Tammy stiffened, then turned to face her. "Hey, look. I'm sorry. I know, I'm bitchy today." She offered Lisa a sheepish smile. "It's that time of the month, you know? My stomach's all wonky."

Of course, that has nothing to do with all of the binging and purging.

Lisa bit down on that thought, shoved it away. What on earth was wrong with her? It wasn't like her to judge Tammy. She did her best to always be considerate. "Sure," she said, giving Tammy a smile in return. "Look, if you want, I can head back, pick up the cookies..."

"No, it's all right.
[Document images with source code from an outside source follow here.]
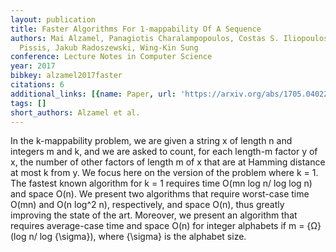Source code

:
 ```yaml
---
layout: publication
title: Faster Algorithms For 1-mappability Of A Sequence
authors: Mai Alzamel, Panagiotis Charalampopoulos, Costas S. Iliopoulos, Solon P.
  Pissis, Jakub Radoszewski, Wing-Kin Sung
conference: Lecture Notes in Computer Science
year: 2017
bibkey: alzamel2017faster
citations: 6
additional_links: [{name: Paper, url: 'https://arxiv.org/abs/1705.04022'}]
tags: []
short_authors: Alzamel et al.
---
```

In the k-mappability problem, we are given a string x of length n and
integers m and k, and we are asked to count, for each length-m factor y of x,
the number of other factors of length m of x that are at Hamming distance at
most k from y. We focus here on the version of the problem where k = 1. The
fastest known algorithm for k = 1 requires time O(mn log n/ log log n) and
space O(n). We present two algorithms that require worst-case time O(mn) and
O(n log^2 n), respectively, and space O(n), thus greatly improving the state of
the art. Moreover, we present an algorithm that requires average-case time and
space O(n) for integer alphabets if m = \{Ω\}(log n/ log \{\sigma\}), where
\{\sigma\} is the alphabet size.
I found where Mom keeps the good ones." Grinning, she held up a package of cookies. "Not like freshly baked, but hey, beggars and choosers."

It took her almost twenty minutes, but finally Tammy made her selections while Lisa watched. The girls chatted lightheartedly, but it was all audible flotsam. Tammy's concentration was on choosing foods. Lisa was just filling the silence.

Tammy scooped all of the foods she'd picked into a plastic bag, and then the girls headed into Tammy's bedroom. Lisa, familiar with the routine, shut the door behind them, even though they had the house to themselves. "You never know when someone's coming around," Tammy liked to say.

On Tammy's bed—full-size, unlike Lisa's twin, and not a hint of pink to be found—Lisa watched as her friend arranged her junk food in a row near the pillows: potato chips, cupcakes, chocolate bar, cookies, frosting. Tammy put a carton of milk on the floor.

"Skim milk," Lisa noted.

"Mom's out of the two percent," Tammy replied, shrugging. She turned on her television and flicked through the channels until she settled on one particular show that Lisa didn't recognize. Onscreen, a handsome flavor of the day made insipid remarks to a laugh track. Satisfied, Tammy settled down by the head of the bed and dug into her stash, ripping open a bag of chips.

By the foot of the bed, Lisa watched Tammy from the corner of her eye. Fascinated by the culinary train wreck, Lisa watched her friend peripherally, quietly enjoying how the Thin voice was utterly silent. As usual, Lisa timed Tammy's binge.

Potato chips, chased with milk. Seven minutes. Lisa wondered if Tammy tasted the food as she ate, if the skim milk made the chips taste like crunchy mashed potatoes. Every sound that Tammy made grated in Lisa's ears: the chomping, the gulping, the swallowing. It shouldn't bother her, she told herself. She watched the television screen and schooled her face to impassivity.